Une femme à la crinière blonde et aux yeux bleus pose pour Guess dans le magazine Vogue du mois d’août, marquant la première apparition d’un top model virtuel dans les pages du magazine. Vogue confirme qu’il s’agit de la première fois qu’une personne générée par IA apparaît dans le magazine, précisant que ce n’était pas une décision éditoriale mais publicitaire. La mention « image générée par IA » figure en petits caractères au coin de la page, facilement négligeable pour le lecteur non averti.
Cette apparition intervient quelques semaines seulement après le départ d’Anna Wintour, emblématique rédactrice en chef de l’édition américaine pendant près de 40 ans, ajoutant une dimension symbolique à cette première controverse post-Wintour.

Une avalanche de critiques sur les réseaux sociaux
La marque Guess fait face à des accusations de vol d’emplois et de promotion d’une esthétique “fake”, avec le hashtag #boycottguess qui se répand sur les réseaux sociaux.
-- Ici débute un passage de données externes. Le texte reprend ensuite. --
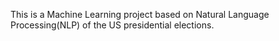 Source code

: This is a Machine Learning project based on Natural Language Processing(NLP) of the US presidential elections.
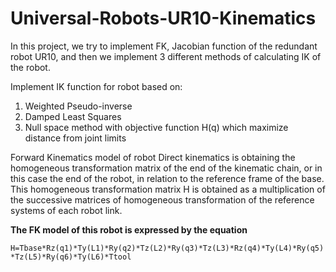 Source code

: # Universal-Robots-UR10-Kinematics

In this project, we try to implement FK, Jacobian function of the redundant robot UR10, and then we implement 3 different methods of calculating IK of the robot. 

Implement IK function for robot based on:
1. Weighted Pseudo-inverse
2. Damped Least Squares
3. Null space method with objective function H(q) which maximize distance from joint limits

Forward Kinematics model of robot
Direct kinematics is obtaining the homogeneous transformation matrix of the end of the kinematic chain, or in this case the end of the robot, in relation to the reference frame of the base. This homogeneous transformation matrix H is obtained as a multiplication of the successive matrices of homogeneous transformation of the reference systems of each robot link.

**The FK model of this robot is expressed by the equation**

`H=Tbase*Rz(q1)*Ty(L1)*Ry(q2)*Tz(L2)*Ry(q3)*Tz(L3)*Rz(q4)*Ty(L4)*Ry(q5)*Tz(L5)*Ry(q6)*Ty(L6)*Ttool`


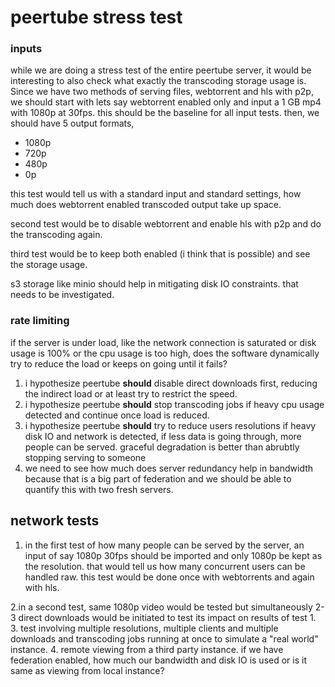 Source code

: # peertube stress test 


### inputs

while we are doing a stress test of the entire peertube server, it would be interesting to also check what exactly the transcoding storage usage is. Since we have two methods of serving files, webtorrent and hls with p2p, we should start with lets say webtorrent enabled only and input a 1 GB mp4 with 1080p at 30fps. this should be the baseline for all input tests. then, we should have 5 output formats, 

* 1080p
* 720p
* 480p
* 0p

this test would tell us with a standard input and standard settings, how much does webtorrent enabled transcoded output take up space.

second test would be to disable webtorrent and enable hls with p2p and do the transcoding again.

third test would be to keep both enabled (i think that is possible) and see the storage usage.

s3 storage like minio should help in mitigating disk IO constraints. that needs to be investigated.

### rate limiting

if the server is under load, like the network connection is saturated or disk usage is 100% or the cpu usage is too high, does the software dynamically try to reduce the load or keeps on going until it fails?

1. i hypothesize peertube **should** disable direct downloads first, reducing the indirect load or at least try to restrict the speed.
2. i hypothesize peertube **should** stop transcoding jobs if heavy cpu usage detected and continue once load is reduced.
3. i hypothesize peertube **should** try to reduce users resolutions if heavy disk IO and network is detected, if less data is going through, more people can be served. graceful degradation is better than abrubtly stopping serving to someone
4. we need to see how much does server redundancy help in bandwidth because that is a big part of federation and we should be able to quantify this with two fresh servers.

## network tests

1. in the first test of how many people can be served by the server, an input of say 1080p 30fps should be imported and only 1080p be kept as the resolution. that would tell us how many concurrent users can be handled raw. this test would be done once with webtorrents and again with hls.

2.in a second test, same 1080p video would be tested but simultaneously 2-3 direct downloads would be initiated to test its impact on results of test 1.
3. test involving multiple resolutions, multiple clients and multiple downloads and transcoding jobs running at once to simulate a "real world" instance.
4. remote viewing from a third party instance.  if we have federation enabled, how much our bandwidth and disk IO is used or is it same as viewing from local instance?

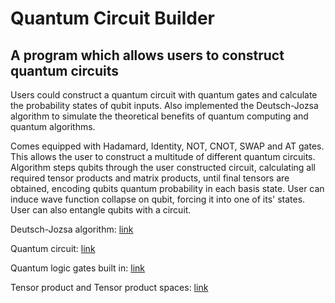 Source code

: # Quantum Circuit Builder
## A program which allows users to construct quantum circuits 

Users could construct a quantum circuit with quantum gates and calculate the probability states of qubit inputs. Also implemented the Deutsch-Jozsa algorithm to simulate the theoretical benefits of quantum computing and quantum algorithms.

Comes equipped with Hadamard, Identity, NOT, CNOT, SWAP and AT gates. This allows the user to construct a multitude of different quantum circuits. Algorithm steps qubits through the user constructed circuit, calculating all required tensor products and matrix products, until final tensors are obtained, encoding qubits quantum probability in each basis state. User can induce wave function collapse on qubit, forcing it into one of its' states. User can also entangle qubits with a circuit.  

Deutsch-Jozsa algorithm: [link](https://en.wikipedia.org/wiki/Deutsch–Jozsa_algorithm)

Quantum circuit: [link](https://en.wikipedia.org/wiki/Quantum_circuit)

Quantum logic gates built in: [link](https://en.wikipedia.org/wiki/Quantum_logic_gate)

Tensor product and Tensor product spaces: [link](https://en.wikipedia.org/wiki/Tensor_product)
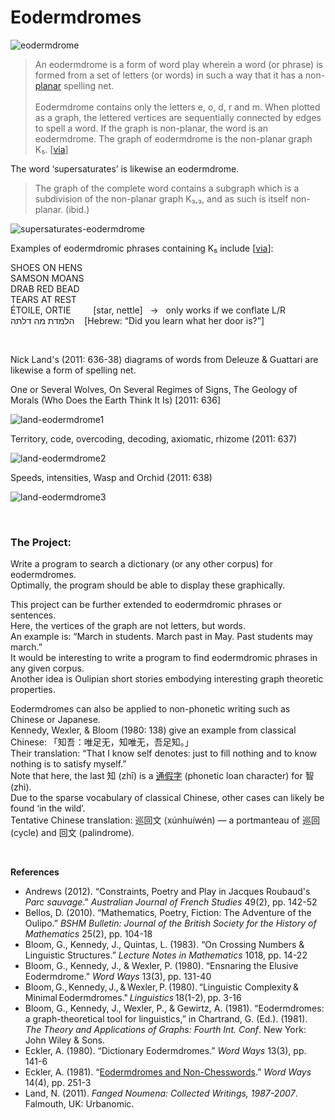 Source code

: # Eodermdromes

![eodermdrome](https://github.com/gjoncas/Artificial-Philosophy/blob/master/eodermdrome/eodermdrome.jpg)

<blockquote>
An eodermdrome is a form of word play wherein a word (or phrase) is formed from a set of letters (or words) in such a way that it has a non-<a href="https://en.wikipedia.org/wiki/Planar_graph">planar</a> spelling net.
<br>&nbsp;
<br>Eodermdrome contains only the letters e, o, d, r and m. When plotted as a graph, the lettered vertices are sequentially connected by edges to spell a word. If the graph is non-planar, the word is an eodermdrome. The graph of eodermdrome is the non-planar graph K₅. [<a href="https://en.wikipedia.org/wiki/Eodermdrome">via</a>]
</blockquote>

The word ‘supersaturates’ is likewise an eodermdrome.

<blockquote>
The graph of the complete word contains a subgraph which is a subdivision of the non-planar graph K₃,₃, and as such is itself non-planar. (ibid.)
</blockquote>

![supersaturates-eodermdrome](https://github.com/gjoncas/Artificial-Philosophy/blob/master/eodermdrome/supersaturates-eodermdrome.jpg)

Examples of eodermdromic phrases containing K₅ include [<a href="http://wordaligned.org/articles/oulipo-eodermdrome">via</a>]:

SHOES ON HENS
<br>SAMSON MOANS
<br>DRAB RED BEAD
<br>TEARS AT REST
<br>ÉTOILE, ORTIE &nbsp; &nbsp; &nbsp; &nbsp; [star, nettle] &nbsp; → &nbsp; only works if we conflate L/R
<br>הלמדת מה דלתה &nbsp; &nbsp;[Hebrew: “Did you learn what her door is?”]


&nbsp;

Nick Land's (2011: 636-38) diagrams of words from Deleuze & Guattari are likewise a form of spelling net.

One or Several Wolves, On Several Regimes of Signs, The Geology of Morals (Who Does the Earth Think It Is) [2011: 636]

![land-eodermdrome1](https://github.com/gjoncas/Artificial-Philosophy/blob/master/eodermdrome/land-eodermdrome1.png)

Territory, code, overcoding, decoding, axiomatic, rhizome (2011: 637)

![land-eodermdrome2](https://github.com/gjoncas/Artificial-Philosophy/blob/master/eodermdrome/land-eodermdrome2.png)

Speeds, intensities, Wasp and Orchid (2011: 638)

![land-eodermdrome3](https://github.com/gjoncas/Artificial-Philosophy/blob/master/eodermdrome/land-eodermdrome3.png)

&nbsp;

### The Project:

Write a program to search a dictionary (or any other corpus) for eodermdromes.
<br>Optimally, the program should be able to display these graphically.

This project can be further extended to eodermdromic phrases or sentences. 
<br>Here, the vertices of the graph are not letters, but words.
<br>An example is: “March in students. March past in May. Past students may march.”
<br>It would be interesting to write a program to find eodermdromic phrases in any given corpus.
<br>Another idea is Oulipian short stories embodying interesting graph theoretic properties.

Eodermdromes can also be applied to non-phonetic writing such as Chinese or Japanese.
<br>Kennedy, Wexler, & Bloom (1980: 138) give an example from classical Chinese: 「知吾：唯足无，知唯无，吾足知。」
<br>Their translation: “That I know self denotes: just to fill nothing and to know nothing is to satisfy myself.”
<br>Note that here, the last 知 (zhī) is a <a href="http://ce.linedict.com/#/cnen/entry/34d96795a7384618acb90144b43d025e">通假字</a> (phonetic loan character) for 智 (zhì).
<br>Due to the sparse vocabulary of classical Chinese, other cases can likely be found ‘in the wild’.
<br>Tentative Chinese translation: 巡回文 (xúnhuíwén) — a portmanteau of 巡回 (cycle) and 回文 (palindrome).

&nbsp;

<b>References</b>
<ul>
<li>Andrews (2012). “Constraints, Poetry and Play in Jacques Roubaud's <i>Parc sauvage</i>.” <i>Australian Journal of French Studies</i> 49(2), pp. 142-52
<li>Bellos, D. (2010). “Mathematics, Poetry, Fiction: The Adventure of the Oulipo.” <i>BSHM Bulletin: Journal of the British Society for the History of Mathematics</i> 25(2), pp. 104-18</li>
<li>Bloom, G., Kennedy, J., Quintas, L. (1983). “On Crossing Numbers & Linguistic Structures.” <i>Lecture Notes in Mathematics</i> 1018, pp. 14-22</li>
<li>Bloom, G., Kennedy, J., & Wexler, P. (1980). “Ensnaring the Elusive Eodermdrome.” <i>Word Ways</i> 13(3), pp. 131-40</li>
<li>Bloom,&thinsp;G.,&thinsp;Kennedy,&thinsp;J.,&thinsp;&&thinsp;Wexler,&thinsp;P.&thinsp;(1980).&thinsp;“Linguistic Complexity&thinsp;&&thinsp;Minimal&thinsp;Eodermdromes."&thinsp;<i>Linguistics</i>&thinsp;18(1-2),&thinsp;pp. 3-16</li>
<li>Bloom, G., Kennedy, J., Wexler, P., & Gewirtz, A. (1981). “Eodermdromes: a graph-theoretical tool for linguistics,” in Chartrand, G. (Ed.). (1981). <i>The Theory and Applications of Graphs: Fourth Int. Conf</i>. New York: John Wiley & Sons.</li>
<li>Eckler, A. (1980). “Dictionary Eodermdromes.” <i>Word Ways</i> 13(3), pp. 141-6</li>
<li>Eckler, A. (1981). “<a href="https://core.ac.uk/download/pdf/62419789.pdf">Eodermdromes and Non-Chesswords</a>.” <i>Word Ways</i> 14(4), pp. 251-3</li>
<li>Land, N. (2011). <i>Fanged Noumena: Collected Writings, 1987-2007</i>. Falmouth, UK: Urbanomic.</li>
</ul>
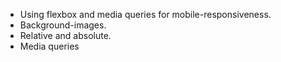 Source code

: * Using flexbox and media queries for mobile-responsiveness.
* Background-images.
* Relative and absolute.
* Media queries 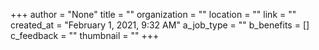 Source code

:+++
author = "None"
title = ""
organization = ""
location = ""
link = ""
created_at = "February 1, 2021, 9:32 AM"
a_job_type = ""
b_benefits = []
c_feedback = ""
thumbnail = ""
+++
Les critiques dénoncent un standard de beauté inaccessible généré artificiellement, remettant en question l’authenticité et les valeurs véhiculées par l’industrie de la mode.
Les commentaires fusent contre cette perfection artificielle qui évacue tout talent humain. Les internautes reprochent aux marques de participer à la destruction du métier de mannequin tout en créant des critères de beauté encore plus irréalistes. Certains ironisent même : « Espérons que l’IA achète vos produits », soulignant l’absurdité économique de remplacer les consommateurs humains par des avatars.
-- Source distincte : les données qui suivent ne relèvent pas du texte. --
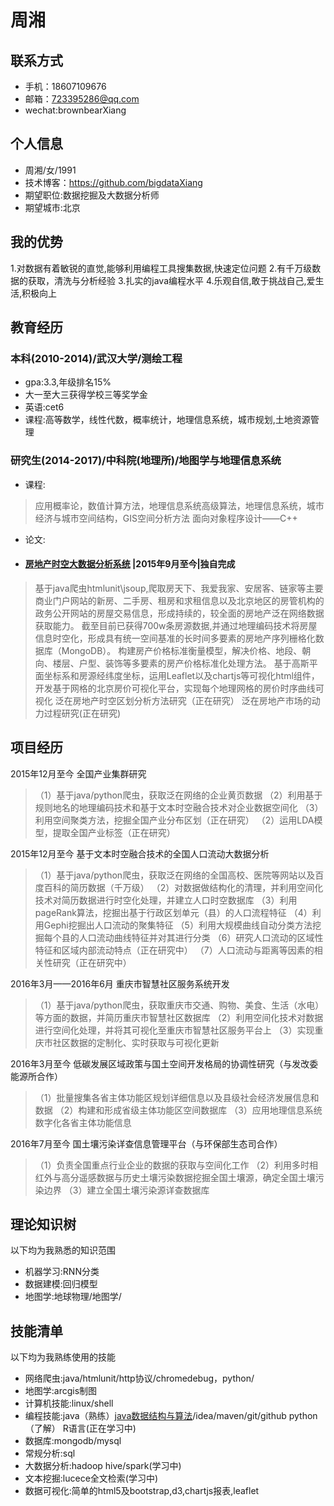 # 周湘

## 联系方式

+ 手机：18607109676
+ 邮箱：723395286@qq.com
+ wechat:brownbearXiang

## 个人信息

+ 周湘/女/1991
+ 技术博客：https://github.com/bigdataXiang
+ 期望职位:数据挖掘及大数据分析师
+ 期望城市:北京

## 我的优势
1.对数据有着敏锐的直觉,能够利用编程工具搜集数据,快速定位问题
2.有千万级数据的获取，清洗与分析经验
3.扎实的java编程水平
4.乐观自信,敢于挑战自己,爱生活,积极向上

## 教育经历
### 本科(2010-2014)/武汉大学/测绘工程
+ gpa:3.3,年级排名15%
+ 大一至大三获得学校三等奖学金
+ 英语:cet6
+ 课程:高等数学，线性代数，概率统计，地理信息系统，城市规划,土地资源管理

### 研究生(2014-2017)/中科院(地理所)/地图学与地理信息系统
+ 课程:
>应用概率论，数值计算方法，地理信息系统高级算法，地理信息系统，城市经济与城市空间结构，GIS空间分析方法
>面向对象程序设计——C++

+ 论文:
+ #### [房地产时空大数据分析系统](https://github.com/bigdataXiang/HousePriceServer) |2015年9月至今|独自完成
>基于java爬虫htmlunit\jsoup,爬取房天下、我爱我家、安居客、链家等主要商业门户网站的新房、二手房、租房和求租信息以及北京地区的房管机构的政务公开网站的房屋交易信息，形成持续的，较全面的房地产泛在网络数据获取能力。
>截至目前已获得700w条房源数据,并通过地理编码技术将房屋信息时空化，形成具有统一空间基准的长时间多要素的房地产序列栅格化数据库（MongoDB）。
>构建房产价格标准衡量模型，解决价格、地段、朝向、楼层、户型、装饰等多要素的房产价格标准化处理方法。
>基于高斯平面坐标系和房源经纬度坐标，运用Leaflet以及chartjs等可视化html组件，开发基于网格的北京房价可视化平台，实现每个地理网格的房价时序曲线可视化
>泛在房地产时空区划分析方法研究（正在研究）
>泛在房地产市场的动力过程研究(正在研究)



## 项目经历
2015年12月至今           全国产业集群研究
>（1）基于java/python爬虫，获取泛在网络的企业黄页数据
>（2）利用基于规则地名的地理编码技术和基于文本时空融合技术对企业数据空间化
>（3）利用空间聚类方法，挖掘全国产业分布区划（正在研究）
>（2）运用LDA模型，提取全国产业标签（正在研究）


2015年12月至今           基于文本时空融合技术的全国人口流动大数据分析
>（1）基于java/python爬虫，获取泛在网络的全国高校、医院等网站以及百度百科的简历数据（千万级）
>（2）对数据做结构化的清理，并利用空间化技术对简历数据进行时空化处理，并建立人口时空数据库
>（3）利用pageRank算法，挖掘出基于行政区划单元（县）的人口流程特征
>（4）利用Gephi挖掘出人口流动的聚集特征
>（5）利用大规模曲线自动分类方法挖掘每个县的人口流动曲线特征并对其进行分类
>（6）研究人口流动的区域性特征和区域内部流动特点（正在研究中）
>（7）人口流动与距离等因素的相关性研究（正在研究中）

2016年3月——2016年6月     重庆市智慧社区服务系统开发
>（1）基于java/python爬虫，获取重庆市交通、购物、美食、生活（水电）等方面的数据，并简历重庆市智慧社区数据库
>（2）利用空间化技术对数据进行空间化处理，并将其可视化至重庆市智慧社区服务平台上
>（3）实现重庆市社区数据的定制化、实时获取与可视化更新

2016年3月至今            低碳发展区域政策与国土空间开发格局的协调性研究（与发改委能源所合作）
>（1）批量搜集各省主体功能区规划详细信息以及县级社会经济发展信息和数据
>（2）构建和形成省级主体功能区空间数据库
>（3）应用地理信息系统数字化各省主体功能信息

2016年7月至今            国土壤污染详查信息管理平台（与环保部生态司合作）
>（1）负责全国重点行业企业的数据的获取与空间化工作
>（2）利用多时相红外与高分遥感数据与历史土壤污染数据挖掘全国土壤源，确定全国土壤污染边界
>（3）建立全国土壤污染源详查数据库

## 理论知识树
以下均为我熟悉的知识范围

+ 机器学习:RNN分类
+ 数据建模:回归模型
+ 地图学:地球物理/地图学/

## 技能清单
以下均为我熟练使用的技能

+ 网络爬虫:java/htmlunit/http协议/chromedebug，python/
+ 地图学:arcgis制图
+ 计算机技能:linux/shell
+ 编程技能:java（熟练）[java数据结构与算法](https://github.com/bigdataXiang/DataStruct)/idea/maven/git/github
          python（了解）
          R语言(正在学习中)
+ 数据库:mongodb/mysql
+ 常规分析:sql
+ 大数据分析:hadoop hive/spark(学习中)
+ 文本挖掘:lucece全文检索(学习中)
+ 数据可视化:简单的html5及bootstrap,d3,chartjs报表,leaflet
L’industrie de la mode à un tournant technologique
Seraphinne Vallora, qui a produit la campagne publicitaire, estime que les mannequins IA pourraient devenir la nouvelle norme. Pour les marques, l’attrait est évident : plus besoin de payer des mannequins, de gérer des plannings ou des exigences contractuelles. Les modèles IA offrent une flexibilité totale et des coûts réduits.
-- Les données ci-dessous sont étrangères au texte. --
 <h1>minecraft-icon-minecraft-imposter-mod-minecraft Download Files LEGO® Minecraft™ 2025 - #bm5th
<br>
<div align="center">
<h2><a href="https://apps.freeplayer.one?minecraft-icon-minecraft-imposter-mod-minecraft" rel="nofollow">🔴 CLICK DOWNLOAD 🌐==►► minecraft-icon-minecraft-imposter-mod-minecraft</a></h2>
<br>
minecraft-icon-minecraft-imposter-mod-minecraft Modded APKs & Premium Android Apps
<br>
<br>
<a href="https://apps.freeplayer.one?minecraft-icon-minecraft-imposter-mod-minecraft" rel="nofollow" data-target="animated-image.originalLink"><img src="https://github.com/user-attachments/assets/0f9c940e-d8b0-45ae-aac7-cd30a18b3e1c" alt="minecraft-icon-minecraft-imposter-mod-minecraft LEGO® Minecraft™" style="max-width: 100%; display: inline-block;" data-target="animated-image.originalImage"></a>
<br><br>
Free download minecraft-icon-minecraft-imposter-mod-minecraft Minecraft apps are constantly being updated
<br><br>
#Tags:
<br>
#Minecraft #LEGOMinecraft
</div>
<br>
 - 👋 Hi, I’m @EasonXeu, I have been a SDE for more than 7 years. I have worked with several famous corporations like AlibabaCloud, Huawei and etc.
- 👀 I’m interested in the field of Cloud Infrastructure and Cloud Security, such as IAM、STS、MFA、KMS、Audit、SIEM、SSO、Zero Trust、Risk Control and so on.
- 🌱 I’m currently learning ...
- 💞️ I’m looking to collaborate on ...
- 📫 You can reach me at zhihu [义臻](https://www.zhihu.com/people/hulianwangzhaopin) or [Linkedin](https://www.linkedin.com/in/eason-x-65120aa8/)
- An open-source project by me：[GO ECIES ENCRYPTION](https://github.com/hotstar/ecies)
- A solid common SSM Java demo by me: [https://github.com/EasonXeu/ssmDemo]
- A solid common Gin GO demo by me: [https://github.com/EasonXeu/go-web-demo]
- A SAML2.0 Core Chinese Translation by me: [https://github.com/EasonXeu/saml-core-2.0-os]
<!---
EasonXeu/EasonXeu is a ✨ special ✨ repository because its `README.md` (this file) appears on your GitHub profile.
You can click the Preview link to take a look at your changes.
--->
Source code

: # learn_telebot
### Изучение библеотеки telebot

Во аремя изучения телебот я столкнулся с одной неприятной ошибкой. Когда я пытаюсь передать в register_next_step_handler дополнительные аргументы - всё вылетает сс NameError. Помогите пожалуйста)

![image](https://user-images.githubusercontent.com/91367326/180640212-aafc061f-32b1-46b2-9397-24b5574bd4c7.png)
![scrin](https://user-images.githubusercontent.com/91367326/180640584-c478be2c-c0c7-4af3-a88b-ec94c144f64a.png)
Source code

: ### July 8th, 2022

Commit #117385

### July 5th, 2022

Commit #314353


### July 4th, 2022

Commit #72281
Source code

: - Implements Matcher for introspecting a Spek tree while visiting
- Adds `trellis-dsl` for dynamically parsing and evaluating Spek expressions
Cette utilisation de l’intelligence artificielle interroge aussi sur le futur des équipes éditoriales et symbolise un tournant largement critiqué par lecteurs et professionnels de l’image. Le débat dépasse la simple question esthétique pour toucher aux enjeux économiques et éthiques de l’automatisation dans les métiers créatifs.
Cette polémique illustre les tensions croissantes entre innovation technologique et préservation de l’emploi humain dans les industries créatives. Alors que l’IA s’impose progressivement dans tous les secteurs, le monde de la mode découvre brutalement les implications concrètes de cette révolution sur ses codes et ses acteurs traditionnels.